» **Problem statement**:
Look through the listing below, find every line with the string "HttpResponseStats", and copy it.
□ □ □ □ □ □ □
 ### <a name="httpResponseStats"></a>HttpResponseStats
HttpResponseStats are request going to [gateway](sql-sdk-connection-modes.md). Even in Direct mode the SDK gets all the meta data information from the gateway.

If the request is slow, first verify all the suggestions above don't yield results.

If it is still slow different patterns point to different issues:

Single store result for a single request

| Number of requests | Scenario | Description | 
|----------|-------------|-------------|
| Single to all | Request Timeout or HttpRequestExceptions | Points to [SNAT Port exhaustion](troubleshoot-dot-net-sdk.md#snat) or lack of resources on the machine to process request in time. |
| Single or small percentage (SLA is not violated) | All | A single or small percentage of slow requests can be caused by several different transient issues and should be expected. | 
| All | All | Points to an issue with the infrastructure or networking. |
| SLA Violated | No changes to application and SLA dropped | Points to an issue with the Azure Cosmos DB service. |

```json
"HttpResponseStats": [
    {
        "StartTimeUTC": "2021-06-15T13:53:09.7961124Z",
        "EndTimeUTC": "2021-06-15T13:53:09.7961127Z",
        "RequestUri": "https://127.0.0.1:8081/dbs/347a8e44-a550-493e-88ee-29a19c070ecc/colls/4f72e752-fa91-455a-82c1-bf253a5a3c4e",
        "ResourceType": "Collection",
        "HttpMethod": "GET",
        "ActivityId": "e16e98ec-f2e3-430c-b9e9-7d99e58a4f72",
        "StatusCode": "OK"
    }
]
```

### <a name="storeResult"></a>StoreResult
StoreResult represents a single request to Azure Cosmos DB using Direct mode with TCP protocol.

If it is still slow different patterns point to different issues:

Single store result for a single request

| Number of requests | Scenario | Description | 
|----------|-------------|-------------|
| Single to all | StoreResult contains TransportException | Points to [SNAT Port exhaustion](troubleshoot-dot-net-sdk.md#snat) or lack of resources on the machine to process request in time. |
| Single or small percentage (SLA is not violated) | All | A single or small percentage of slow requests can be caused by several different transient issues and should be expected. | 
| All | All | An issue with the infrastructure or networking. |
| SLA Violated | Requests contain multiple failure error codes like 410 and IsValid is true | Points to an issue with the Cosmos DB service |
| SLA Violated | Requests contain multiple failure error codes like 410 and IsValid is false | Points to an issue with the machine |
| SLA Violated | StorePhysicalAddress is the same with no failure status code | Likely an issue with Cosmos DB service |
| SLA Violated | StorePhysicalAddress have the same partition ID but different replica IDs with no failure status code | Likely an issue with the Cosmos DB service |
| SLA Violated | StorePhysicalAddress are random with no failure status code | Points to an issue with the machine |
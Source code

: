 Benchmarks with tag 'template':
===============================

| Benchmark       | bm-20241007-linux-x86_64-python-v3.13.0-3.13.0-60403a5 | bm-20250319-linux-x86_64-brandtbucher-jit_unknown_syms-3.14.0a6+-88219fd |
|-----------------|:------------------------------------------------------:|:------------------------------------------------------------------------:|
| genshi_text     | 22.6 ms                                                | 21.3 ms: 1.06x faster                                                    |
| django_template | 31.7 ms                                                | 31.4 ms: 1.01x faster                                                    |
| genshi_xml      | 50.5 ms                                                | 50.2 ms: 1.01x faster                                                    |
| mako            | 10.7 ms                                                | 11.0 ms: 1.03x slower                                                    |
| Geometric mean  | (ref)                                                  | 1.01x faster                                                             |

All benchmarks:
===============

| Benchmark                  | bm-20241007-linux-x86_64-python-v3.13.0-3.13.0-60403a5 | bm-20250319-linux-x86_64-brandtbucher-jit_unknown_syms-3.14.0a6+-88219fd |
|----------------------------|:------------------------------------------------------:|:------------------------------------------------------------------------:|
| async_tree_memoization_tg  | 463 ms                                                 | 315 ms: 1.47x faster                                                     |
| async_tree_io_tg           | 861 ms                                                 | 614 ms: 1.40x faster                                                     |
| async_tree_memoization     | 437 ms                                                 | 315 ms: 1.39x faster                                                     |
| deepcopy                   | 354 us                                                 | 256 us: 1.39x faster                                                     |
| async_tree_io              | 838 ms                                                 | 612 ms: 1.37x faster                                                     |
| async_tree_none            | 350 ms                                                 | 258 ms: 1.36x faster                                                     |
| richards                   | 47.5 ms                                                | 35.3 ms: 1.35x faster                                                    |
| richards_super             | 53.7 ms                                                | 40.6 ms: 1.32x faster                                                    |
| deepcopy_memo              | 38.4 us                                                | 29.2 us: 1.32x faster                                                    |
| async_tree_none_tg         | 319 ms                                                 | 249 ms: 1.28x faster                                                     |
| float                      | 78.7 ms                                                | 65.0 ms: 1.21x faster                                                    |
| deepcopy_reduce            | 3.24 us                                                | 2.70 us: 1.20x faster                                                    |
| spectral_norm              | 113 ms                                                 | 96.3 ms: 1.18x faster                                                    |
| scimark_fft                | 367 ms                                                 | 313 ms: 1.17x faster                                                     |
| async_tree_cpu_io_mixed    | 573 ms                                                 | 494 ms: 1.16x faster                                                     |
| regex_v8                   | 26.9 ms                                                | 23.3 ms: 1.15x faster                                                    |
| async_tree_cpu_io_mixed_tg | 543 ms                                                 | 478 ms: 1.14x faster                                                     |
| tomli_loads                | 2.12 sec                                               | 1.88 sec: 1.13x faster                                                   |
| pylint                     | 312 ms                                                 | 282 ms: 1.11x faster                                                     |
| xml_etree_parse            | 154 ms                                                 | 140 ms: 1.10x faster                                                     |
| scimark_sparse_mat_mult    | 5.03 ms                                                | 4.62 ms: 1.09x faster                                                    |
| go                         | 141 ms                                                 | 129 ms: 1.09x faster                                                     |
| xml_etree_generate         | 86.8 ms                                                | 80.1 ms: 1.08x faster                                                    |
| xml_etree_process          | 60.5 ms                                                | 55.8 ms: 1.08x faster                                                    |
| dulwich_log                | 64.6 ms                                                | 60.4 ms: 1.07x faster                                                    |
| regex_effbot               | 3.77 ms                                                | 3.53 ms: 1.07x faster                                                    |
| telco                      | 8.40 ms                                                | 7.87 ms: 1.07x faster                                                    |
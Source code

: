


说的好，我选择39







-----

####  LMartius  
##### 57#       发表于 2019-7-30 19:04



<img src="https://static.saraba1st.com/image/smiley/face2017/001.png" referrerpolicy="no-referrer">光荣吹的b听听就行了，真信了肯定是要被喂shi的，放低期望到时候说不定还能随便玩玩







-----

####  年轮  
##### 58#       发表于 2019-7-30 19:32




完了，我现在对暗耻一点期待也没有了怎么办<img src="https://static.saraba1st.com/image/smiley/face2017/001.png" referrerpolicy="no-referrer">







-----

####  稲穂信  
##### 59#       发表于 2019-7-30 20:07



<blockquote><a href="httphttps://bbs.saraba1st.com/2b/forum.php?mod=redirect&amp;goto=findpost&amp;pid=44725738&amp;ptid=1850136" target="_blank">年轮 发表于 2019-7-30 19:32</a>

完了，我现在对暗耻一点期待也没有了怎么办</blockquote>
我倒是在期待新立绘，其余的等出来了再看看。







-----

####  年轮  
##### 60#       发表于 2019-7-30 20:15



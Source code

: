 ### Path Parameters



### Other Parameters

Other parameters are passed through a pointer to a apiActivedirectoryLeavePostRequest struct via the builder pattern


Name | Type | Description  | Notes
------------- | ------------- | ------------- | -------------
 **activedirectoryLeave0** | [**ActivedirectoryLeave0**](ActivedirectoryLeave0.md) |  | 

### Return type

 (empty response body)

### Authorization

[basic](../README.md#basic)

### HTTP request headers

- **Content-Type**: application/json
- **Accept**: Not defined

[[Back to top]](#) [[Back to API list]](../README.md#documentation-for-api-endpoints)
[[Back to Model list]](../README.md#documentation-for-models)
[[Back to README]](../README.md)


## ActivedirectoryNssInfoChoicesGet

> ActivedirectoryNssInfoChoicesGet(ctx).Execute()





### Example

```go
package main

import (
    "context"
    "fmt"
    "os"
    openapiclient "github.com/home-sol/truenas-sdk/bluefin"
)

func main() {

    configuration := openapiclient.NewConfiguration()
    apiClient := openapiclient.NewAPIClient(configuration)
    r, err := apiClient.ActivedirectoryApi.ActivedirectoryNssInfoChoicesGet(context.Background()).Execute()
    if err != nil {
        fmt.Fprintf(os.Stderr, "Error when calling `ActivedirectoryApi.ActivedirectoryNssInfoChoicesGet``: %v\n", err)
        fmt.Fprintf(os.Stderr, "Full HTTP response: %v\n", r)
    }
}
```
□ □ □ □ □ □ □
» **Exercise response**:
 ### <a name="httpResponseStats"></a>HttpResponseStats
HttpResponseStats are request going to [gateway](sql-sdk-connection-modes.md). Even in Direct mode the SDK gets all the meta data information from the gateway.
"HttpResponseStats": [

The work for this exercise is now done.